Los simples ciudadanos, religiosos o no, y muchas personas y asociaciones que buscan juntos mostrar su amor y apego a su fe y a su tierra, formada por lugares y personas con sus propias historias y tradiciones, lo hacen a través de iniciativas comunes, o simplemente a través de relaciones amistosas, que trascienden las rígidas fronteras de la identidad y las afiliaciones religiosas. No es el momento de hacer grandes gestos en Tierra Santa, no es el momento – repito - de esperar que las instituciones religiosas y políticas tengan capacidad de visión y profecía. Las instituciones llegarán, tarde o temprano, pero mientras tanto, debemos trabajar y actuar allí donde la gente está dispuesta a comprometerse, a esforzarse en limpiar su fe y su religión, que con demasiada frecuencia están desfiguradas. Debemos trabajar a través de sus iniciativas de diálogo y encuentro, de oración y de compartir. Hay iniciativas de carácter más cívico y otras de carácter religioso, todas ellas unidas por el deseo de hacer realidad el encuentro y el diálogo. Pienso, por ejemplo, en el Centro Intercultural de Jerusalén. Compuesta por israelíes y palestinos, judíos, musulmanes y cristianos, se esfuerza por mejorar la vida de los habitantes de la Ciudad Santa, independientemente de su afiliación. Y no olvidemos las escuelas cristianas de la ciudad. Esta es una de las importantes contribuciones que la comunidad cristiana hace a sus ciudadanos. Por nuestras escuelas pasan casi diez mil alumnos, la mayoría musulmanes y cristianos. Gracias a ello, tienen la oportunidad de crecer, estudiar y aprender juntos. Recordemos también la iniciativa de la red de escuelas Hand-in-Hand, donde estudian juntos niños israelíes y palestinos. Si las instituciones tienden a ver sólo su propia narrativa religiosa y a negar la de los demás, si se niegan a reconocer las diferencias, el simple hecho de estar juntos en la escuela, cada uno con su propia identidad, se convierte en un gesto significativo. Indirectamente, estas escuelas educan para aceptar y respetar la identidad de los demás. No tenemos que compartir las mismas opiniones, pero podemos respetarlas. La amistad no se limita a los límites de la propia identidad, sino que va más allá.
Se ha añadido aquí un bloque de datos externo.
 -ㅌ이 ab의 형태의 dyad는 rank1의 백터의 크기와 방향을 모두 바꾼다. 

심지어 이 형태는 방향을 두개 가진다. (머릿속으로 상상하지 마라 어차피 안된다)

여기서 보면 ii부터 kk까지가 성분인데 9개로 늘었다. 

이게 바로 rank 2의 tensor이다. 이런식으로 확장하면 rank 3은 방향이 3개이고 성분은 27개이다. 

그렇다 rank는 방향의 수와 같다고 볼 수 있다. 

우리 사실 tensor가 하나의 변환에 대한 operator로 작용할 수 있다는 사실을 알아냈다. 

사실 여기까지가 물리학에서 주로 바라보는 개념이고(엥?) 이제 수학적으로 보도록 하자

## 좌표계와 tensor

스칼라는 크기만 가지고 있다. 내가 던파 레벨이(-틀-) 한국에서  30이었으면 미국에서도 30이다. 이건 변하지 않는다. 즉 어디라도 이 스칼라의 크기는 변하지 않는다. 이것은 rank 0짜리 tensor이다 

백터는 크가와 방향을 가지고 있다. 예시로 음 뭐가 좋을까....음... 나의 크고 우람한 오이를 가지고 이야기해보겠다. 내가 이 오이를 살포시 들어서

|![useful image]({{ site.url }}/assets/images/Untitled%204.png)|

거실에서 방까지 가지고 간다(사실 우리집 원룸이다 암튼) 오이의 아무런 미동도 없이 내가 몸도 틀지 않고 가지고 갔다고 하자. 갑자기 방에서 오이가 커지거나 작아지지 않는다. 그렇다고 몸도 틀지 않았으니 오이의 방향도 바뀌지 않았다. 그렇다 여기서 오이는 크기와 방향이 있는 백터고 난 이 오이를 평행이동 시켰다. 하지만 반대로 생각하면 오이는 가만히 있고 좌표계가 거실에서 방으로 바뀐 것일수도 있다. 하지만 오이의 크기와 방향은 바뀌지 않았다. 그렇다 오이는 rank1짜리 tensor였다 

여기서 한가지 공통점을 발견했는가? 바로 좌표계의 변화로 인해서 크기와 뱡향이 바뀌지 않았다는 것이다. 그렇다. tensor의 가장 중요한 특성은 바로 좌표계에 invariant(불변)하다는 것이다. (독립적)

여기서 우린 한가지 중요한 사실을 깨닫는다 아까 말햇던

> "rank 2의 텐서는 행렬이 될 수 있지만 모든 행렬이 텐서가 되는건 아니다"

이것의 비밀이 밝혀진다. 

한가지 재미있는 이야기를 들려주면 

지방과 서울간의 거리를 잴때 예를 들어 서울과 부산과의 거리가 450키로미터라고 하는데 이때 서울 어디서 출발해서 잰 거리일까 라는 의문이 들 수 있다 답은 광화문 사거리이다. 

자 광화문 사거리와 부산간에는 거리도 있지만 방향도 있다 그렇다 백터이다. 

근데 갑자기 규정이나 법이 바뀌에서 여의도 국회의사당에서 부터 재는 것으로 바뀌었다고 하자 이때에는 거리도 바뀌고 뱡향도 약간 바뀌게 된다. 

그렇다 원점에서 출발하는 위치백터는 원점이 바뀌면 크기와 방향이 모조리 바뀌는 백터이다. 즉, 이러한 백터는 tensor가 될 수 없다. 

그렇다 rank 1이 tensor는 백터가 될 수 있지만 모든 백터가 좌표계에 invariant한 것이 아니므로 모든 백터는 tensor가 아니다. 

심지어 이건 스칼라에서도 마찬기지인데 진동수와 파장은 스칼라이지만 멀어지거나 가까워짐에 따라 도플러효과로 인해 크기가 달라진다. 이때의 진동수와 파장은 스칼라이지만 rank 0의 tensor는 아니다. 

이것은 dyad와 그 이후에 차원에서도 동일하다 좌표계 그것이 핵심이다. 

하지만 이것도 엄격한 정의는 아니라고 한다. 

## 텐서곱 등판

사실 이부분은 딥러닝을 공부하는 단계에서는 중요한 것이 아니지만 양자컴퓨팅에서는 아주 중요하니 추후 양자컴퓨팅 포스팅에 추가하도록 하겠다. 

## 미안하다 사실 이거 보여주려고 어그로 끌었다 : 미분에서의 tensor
En definitiva, existen innumerables iniciativas de formación e información organizadas por diversas asociaciones, tanto públicas como privadas.
Estos son sólo algunos ejemplos de la vida en Tierra Santa. Bajo la superficie de las disputas y las divisiones, de los diversos status-quo, fluye también un río de hermosa humanidad, de hombres y mujeres que se proponen expresar el deseo arraigado en sus corazones de amar a Dios. Hombres y mujeres que desean conocer al hermano y a la hermana que viven junto a ellos, que se niegan a creer que son extraños o incluso enemigos. Estas personas no se conforman con vivir según los estereotipos, sino que se hacen preguntas y buscan respuestas de forma directa y sincera.
Aquí es donde todavía reside nuestra esperanza. Y en este sentido, Tierra Santa, en contra de la creencia popular, puede ser realmente un modelo de convivencia y diálogo. Sólo el observador superficial se limitará a las consideraciones habituales sobre las dificultades y divisiones de este país, que, aunque existen, no expresan toda la verdad. El observador atento reconocerá, bajo la compleja superficie de la vida social de esta sociedad, un mundo de relaciones ricas y maravillosas.
En conclusión, diría que sí, que en este momento las grandes instituciones religiosas pueden estar en problemas. Sí, tardarán en recuperar la frescura y la libertad necesarias, que estoy seguro de que llegarán algún día. Debemos reconocerlo sin hacernos ilusiones.
Pero esto no significa que las experiencias de fe no sean capaces de palabras y hechos de profecía. Profetizar hoy es tener la valentía de la parresia en lugares de injusticia y de dolor, pero también es tener la valentía de la esperanza, de la confianza, del deseo sincero de encuentro, del rechazo de toda forma de miedo. En una época en la que sólo vivimos el presente, apostemos por un futuro que sin duda será diferente y construido por nuestro deseo de paz.
Porque mi experiencia me dice que todavía es posible. No debemos esperarlo de los grandes de este mundo, sino de los pequeños. Serán ellos, los pequeños del Evangelio, esas instituciones que he mencionado, pero también muchos otros, desconocidos para la mayoría, pero reales y presentes, los que nos dirán que la fe todavía puede generar vida y deseo de paz.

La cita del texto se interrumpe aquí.